The incidence of biliary stricture varies in different surgical methods. Although many previous reports have shown that LCBDE + primary suture is more and more widely used in patients with biliary stones with less inflammation, similar to the study of Tang et al. [28], the traditional LCBDE + T-tube drainage has a lower incidence of POBS. An earlier study also pointed out that if it is suspected that POBS occurs, long-term retention of T-tubes is a necessary measure for treatment [29]. Indwelling T tube can improve the prognosis of patients with POBS [30]. Although it has been reported in the past that laparoscopic biliary surgery has more biliary complications than open surgery [31], with the progress of endoscopic technology, the incidence of complications has been on a par with open surgery. On the other hand, for malignant biliary diseases, the surgical site has a correlation with the incidence of POBS. However, due to the limited number of included samples, the specific differences are not clear, and the sample size still needs to be further expanded for classification research.
In addition, this study still has some limitations. Because the judgment of POBS is mainly based on the imaging examination in the follow-up period, some patients will be misjudged and missed.

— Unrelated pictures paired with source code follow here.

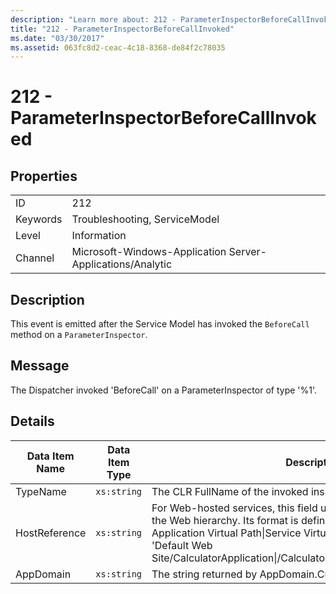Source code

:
 ```yaml
---
description: "Learn more about: 212 - ParameterInspectorBeforeCallInvoked"
title: "212 - ParameterInspectorBeforeCallInvoked"
ms.date: "03/30/2017"
ms.assetid: 063fc8d2-ceac-4c18-8368-de84f2c78035
---
```

# 212 - ParameterInspectorBeforeCallInvoked

## Properties  
  
|||  
|-|-|  
|ID|212|  
|Keywords|Troubleshooting, ServiceModel|  
|Level|Information|  
|Channel|Microsoft-Windows-Application Server-Applications/Analytic|  
  
## Description  

 This event is emitted after the Service Model has invoked the `BeforeCall` method on a `ParameterInspector`.  
  
## Message  

 The Dispatcher invoked 'BeforeCall' on a ParameterInspector of type '%1'.  
  
## Details  
  
|Data Item Name|Data Item Type|Description|  
|--------------------|--------------------|-----------------|  
|TypeName|`xs:string`|The CLR FullName of the invoked inspector's type.|  
|HostReference|`xs:string`|For Web-hosted services, this field uniquely identifies the service in the Web hierarchy. Its format is defined as 'Web Site Name Application Virtual Path&#124;Service Virtual Path&#124;ServiceName'. Example: 'Default Web Site/CalculatorApplication&#124;/CalculatorService.svc&#124;CalculatorService'.|  
|AppDomain|`xs:string`|The string returned by AppDomain.CurrentDomain.FriendlyName.|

In clinical practice, it was also found that some patients only had biliary stricture on imaging (Photo 2), but the clinical symptoms, signs or endoscopy did not show corresponding characteristic changes. Conversely, some imaging examinations could not display the abnormalities of biliary stricture [32]. Thus, invasive surgery such as endoscopic techniques can assist surgeons in the diagnosis and treatment of biliary stricture under direct vision. Various endoscopic techniques can have different effects on the prognosis of patients with benign and malignant biliary stricture, and their surgical success rate, bile duct restenosis and functional recovery vary [1, 33]. However, as in non-invasive diagnostic methods, “stenosis” in the imaging report can indicate the possible pathophysiological changes of the surgical patient, facilitate the formulation of a diagnosis and treatment plan that is beneficial to the patient, and as a transcendental examination method, facilitate the early treatment of biliary complications, actively intervene, and reduce organ function damage.
Conclusions
POBS is one of the common complications after biliary surgery, and its probability of occurrence is related to many risk factors. Compared with biliary bleeding and biliary infection, its incidence is relatively hidden, which also puts forward new requirements for biliary surgeons. However, it is still the most basic diagnostic and treatment processes to evaluate patients before an operation, standardize surgery during an operation, avoid structural damage, and regularly review and follow up after the operation. By analyzing the risk factors of POBS, this article aims to improve the basic understanding of such diseases, deal with the risk factors accordingly, strengthen the study and training of diagnostic and therapeutic norms, reduce the occurrence of iatrogenic biliary injury, and benefit patients.